This baby will forever be a part of my heart.
I have been trying to avoid these emotions that are arising. Trying to pretend they don't exist. Pretend we haven't endured so much loss in just 12 short months.
That's just it, we have endured the loss. Not succumbed. Endured. Continued in this existence. We have become stronger in this adventure. Therefore, I have decided to hang this ornament. A friend, very near and dear to my heart, sent me the other ornament. This ornament means so much to me. It recognizes that I am a mother. No, I never held my babies. It doesn't change the fact that I had 3 precious little ones inside that stole a piece of my heart when they left this earth to meet their Heavenly Father. I can't change the past. I can't worry about the many "why" questions. I can't go back in time. What I can do, is spend this holiday remembering the babies lost and remembering who holds them. That being said, I may lose it a few times. I may have a hard time with reality and in turn, there will be tears. Unabashed, just allow me to let them fall. Please. And when I get embarrassed on my own accord...cause it's bound to happen...tell me it's okay to let them fall and it doesn't bother you. Haha. Yeah, someone crying out of the blue isn't uncomfortable at all, is it?

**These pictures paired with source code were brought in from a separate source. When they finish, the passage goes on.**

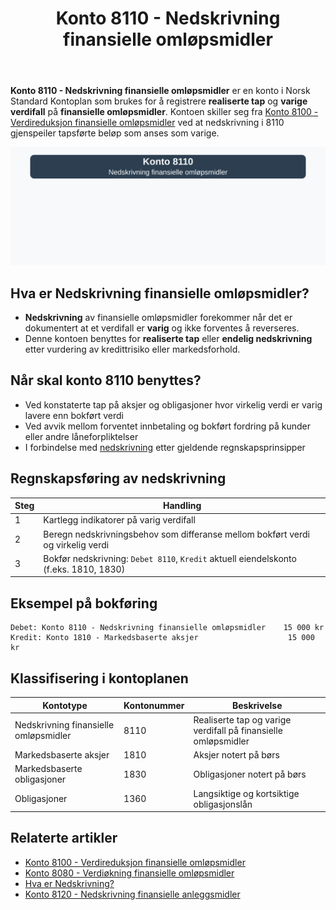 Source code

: ﻿---
title: "Konto 8110 - Nedskrivning finansielle omløpsmidler"
seoTitle: "8110-nedskrivning-finansielle-omlopsmidler"
description: '**Konto 8110 - Nedskrivning finansielle omløpsmidler** er en konto i Norsk Standard Kontoplan som brukes for å registrere **realiserte tap** og **varige verdi...'
---

**Konto 8110 - Nedskrivning finansielle omløpsmidler** er en konto i Norsk Standard Kontoplan som brukes for å registrere **realiserte tap** og **varige verdifall** på **finansielle omløpsmidler**. Kontoen skiller seg fra [Konto 8100 - Verdireduksjon finansielle omløpsmidler](/blogs/kontoplan/8100-verdireduksjon-finansielle-omlopsmidler "Konto 8100 - Verdireduksjon finansielle omløpsmidler") ved at nedskrivning i 8110 gjenspeiler tapsførte beløp som anses som varige.

![Illustrasjon av konto 8110 nedskrivning finansielle omløpsmidler](8110-nedskrivning-finansielle-omlopsmidler-image.svg)

## Hva er Nedskrivning finansielle omløpsmidler?

* **Nedskrivning** av finansielle omløpsmidler forekommer når det er dokumentert at et verdifall er **varig** og ikke forventes å reverseres.
* Denne kontoen benyttes for **realiserte tap** eller **endelig nedskrivning** etter vurdering av kredittrisiko eller markedsforhold.

## Når skal konto 8110 benyttes?

* Ved konstaterte tap på aksjer og obligasjoner hvor virkelig verdi er varig lavere enn bokført verdi
* Ved avvik mellom forventet innbetaling og bokført fordring på kunder eller andre låneforpliktelser
* I forbindelse med [nedskrivning](/blogs/regnskap/hva-er-nedskrivning "Hva er Nedskrivning? Komplett Guide til Nedskrivning av Eiendeler") etter gjeldende regnskapsprinsipper

## Regnskapsføring av nedskrivning

| Steg | Handling                                                                                 |
|------|------------------------------------------------------------------------------------------|
| 1    | Kartlegg indikatorer på varig verdifall                                                 |
| 2    | Beregn nedskrivningsbehov som differanse mellom bokført verdi og virkelig verdi         |
| 3    | Bokfør nedskrivning: `Debet 8110`, `Kredit` aktuell eiendelskonto (f.eks. 1810, 1830)     |

## Eksempel på bokføring

```plaintext
Debet: Konto 8110 - Nedskrivning finansielle omløpsmidler    15 000 kr
Kredit: Konto 1810 - Markedsbaserte aksjer                    15 000 kr
```

## Klassifisering i kontoplanen

| Kontotype                             | Kontonummer | Beskrivelse                                                   |
|---------------------------------------|-------------|---------------------------------------------------------------|
| Nedskrivning finansielle omløpsmidler | 8110        | Realiserte tap og varige verdifall på finansielle omløpsmidler |
| Markedsbaserte aksjer                 | 1810        | Aksjer notert på børs                                          |
| Markedsbaserte obligasjoner           | 1830        | Obligasjoner notert på børs                                    |
| Obligasjoner                          | 1360        | Langsiktige og kortsiktige obligasjonslån                      |

## Relaterte artikler

* [Konto 8100 - Verdireduksjon finansielle omløpsmidler](/blogs/kontoplan/8100-verdireduksjon-finansielle-omlopsmidler "Konto 8100 - Verdireduksjon finansielle omløpsmidler")
* [Konto 8080 - Verdiøkning finansielle omløpsmidler](/blogs/kontoplan/8080-verdiokning-finansielle-omlopsmidler "Konto 8080 - Verdiøkning finansielle omløpsmidler")
* [Hva er Nedskrivning?](/blogs/regnskap/hva-er-nedskrivning "Hva er Nedskrivning? Komplett Guide til Nedskrivning av Eiendeler")
* [Konto 8120 - Nedskrivning finansielle anleggsmidler](/blogs/kontoplan/8120-nedskrivning-finansielle-anleggsmidler "Konto 8120 - Nedskrivning finansielle anleggsmidler")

Merry early Christmas. Love the ones you're with.
Vicky, out.
Love you!!! I saw a friend post about an ornament they got in memory of their baby almost seven years ago. It's a sweet but hard reminder. I have nothing tangible of the baby we lost. Sort of wish I did. But now I almost feel like it's been too long. Silly I know. Ok ramble over. Haha! Merry Christmas to you and Phil!